Entre as grandes contribuições da engenharia à saúde, Machado lembra o marca-passo, que existe há mais de 50 anos, “um típico desenvolvimento tecnológico que salva vidas”. O professor da UFRJ também cita as operações cardíacas que contam com todo um aporte de instrumentação com a participação fundamental da área. Para Daguano, a procura por novas tecnologias e o acesso a elas na área da saúde serão cada vez maiores e propulsores para a realização de trabalhos em engenharia. De modo geral, afirma a coordenadora da UFABC, a pesquisa tecnológica se inicia com a identificação de problemas na área da saúde.

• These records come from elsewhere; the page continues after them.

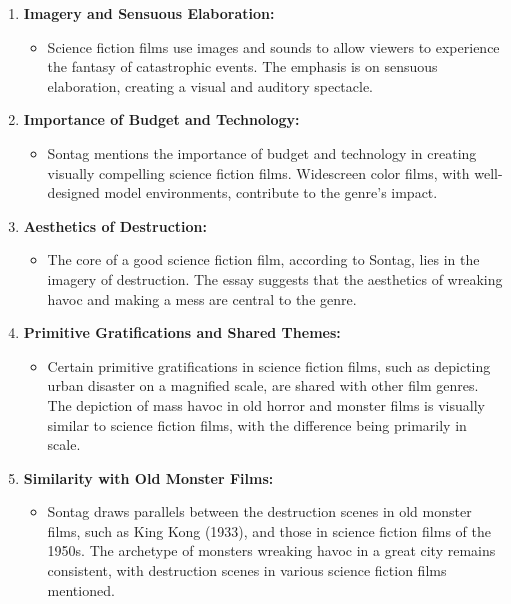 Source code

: \documentclass[11pt,fleqn]{book}
\begin{document}
\begin{enumerate}[label=\arabic*.]
    \item \textbf{Imagery and Sensuous Elaboration:}
    \begin{itemize}
        \item Science fiction films use images and sounds to allow viewers to experience the fantasy of catastrophic events. The emphasis is on sensuous elaboration, creating a visual and auditory spectacle.
    \end{itemize}

    \item \textbf{Importance of Budget and Technology:}
    \begin{itemize}
        \item Sontag mentions the importance of budget and technology in creating visually compelling science fiction films. Widescreen color films, with well-designed model environments, contribute to the genre's impact.
    \end{itemize}

    \item \textbf{Aesthetics of Destruction:}
    \begin{itemize}
        \item The core of a good science fiction film, according to Sontag, lies in the imagery of destruction. The essay suggests that the aesthetics of wreaking havoc and making a mess are central to the genre.
    \end{itemize}
    \item \textbf{Primitive Gratifications and Shared Themes:}
    \begin{itemize}
        \item Certain primitive gratifications in science fiction films, such as depicting urban disaster on a magnified scale, are shared with other film genres. The depiction of mass havoc in old horror and monster films is visually similar to science fiction films, with the difference being primarily in scale.
    \end{itemize}

    \item \textbf{Similarity with Old Monster Films:}
    \begin{itemize}
        \item Sontag draws parallels between the destruction scenes in old monster films, such as King Kong (1933), and those in science fiction films of the 1950s. The archetype of monsters wreaking havoc in a great city remains consistent, with destruction scenes in various science fiction films mentioned.
    \end{itemize}


\end{enumerate}
\end{document}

Nessa atividade, ela relaciona a interface com as engenharias elétrica e mecatrônica (instrumentação, equipamentos médico-hospitalares e dispositivos de reabilitação), mecânica (biomecânica), de materiais (biomateriais e dispositivos implantáveis) e de computação e informação (telemedicina).
Já o coordenador do curso de Pós-graduação de Engenharia Biomédica do Instituto Nacional de Telecomunicação (Inatel), Marco Túlio Perlato, observa que, algumas vezes, se depara com a solução de um problema de saúde utilizando tecnologia totalmente nacional. “Recentemente tomei conhecimento de um grupo de pesquisadores brasileiros que estão desenvolvendo equipamentos de raios-x sem o uso de radiação ionizante.” E antecipa: “Imagine fazer um exame desses sem se preocupar com os efeitos nocivos da radiação. Isso é absolutamente fantástico.” Perlato acrescenta: “Também existem pesquisadores trabalhando com órteses e próteses, biomateriais e no desenvolvimento de novos equipamentos para a saúde.” Ele informa que o Inatel implantou um Centro de Desenvolvimento e Transferência de Tecnologia Assistiva.
As perspectivas para a área no País são alvissareiras, já que ainda há carência de profissionais qualificados. Daguano explica que até bem pouco tempo atrás o Brasil não tinha graduados na modalidade, mas apenas profissionais de outras áreas com essa especialização. “Com a abertura de cursos de graduação, como o nosso da UFABC, o cenário está mudando, as empresas estão descobrindo esse profissional e têm demonstrado grande interesse nas contratações.” E completa: “Boa parte da tecnologia e do conhecimento desenvolvidos nas universidades poderão ir para a indústria e então chegar aos hospitais, clínicas e à população.”
O primeiro curso nacional de engenharia biomédica foi instalado em 1971, como especialização na Coppe/UFRJ. Na mesma época, lembra Machado, o Instituto do Coração (Incor), em São Paulo, já mantinha uma equipe ligada à engenharia, com a liderança do professor Euryclides de Jesus Zerbini, que desenvolvia a parte de instrumentação e metodologia de criação de válvulas cardíacas. “Já se tinha uma visão da importância de montar equipes com esses profissionais juntos”, ressalta. O que é reforçado por Perlato: “Não consigo pensar o desenvolvimento da medicina sem a engenharia. Alguém consegue imaginar uma cirurgia cardíaca sem um equipamento de anestesia ou um bisturi elétrico?”